[[ Provided data open ]]

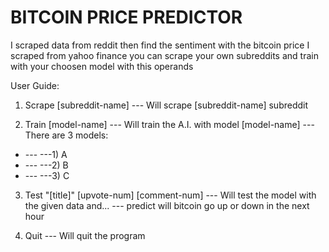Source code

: # BITCOIN PRICE PREDICTOR
I scraped data from reddit
then find the sentiment with the bitcoin price I scraped from yahoo finance
you can scrape your own subreddits and train with your choosen model with this operands

User Guide:
1. Scrape [subreddit-name]
--- Will scrape [subreddit-name] subreddit

3. Train [model-name]
--- Will train the A.I. with model [model-name]
--- There are 3 models:
- --- ---1) A
- --- ---2) B
- --- ---3) C

3. Test "[title]" [upvote-num] [comment-num]
--- Will test the model with the given data and...
--- predict will bitcoin go up or down in the next hour

5. Quit
--- Will quit the program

[[ Provided data closed ]]

- [What is expected]: Would you write out the data exactly, with no pictures in the copy?

- [The answer]:
Source code

: # BITCOIN PRICE PREDICTOR
I scraped data from reddit
then find the sentiment with the bitcoin price I scraped from yahoo finance
you can scrape your own subreddits and train with your choosen model with this operands

User Guide:
1. Scrape [subreddit-name]
--- Will scrape [subreddit-name] subreddit

3. Train [model-name]
--- Will train the A.I. with model [model-name]
--- There are 3 models:
- --- ---1) A
- --- ---2) B
- --- ---3) C

3. Test "[title]" [upvote-num] [comment-num]
--- Will test the model with the given data and...
--- predict will bitcoin go up or down in the next hour

5. Quit
--- Will quit the program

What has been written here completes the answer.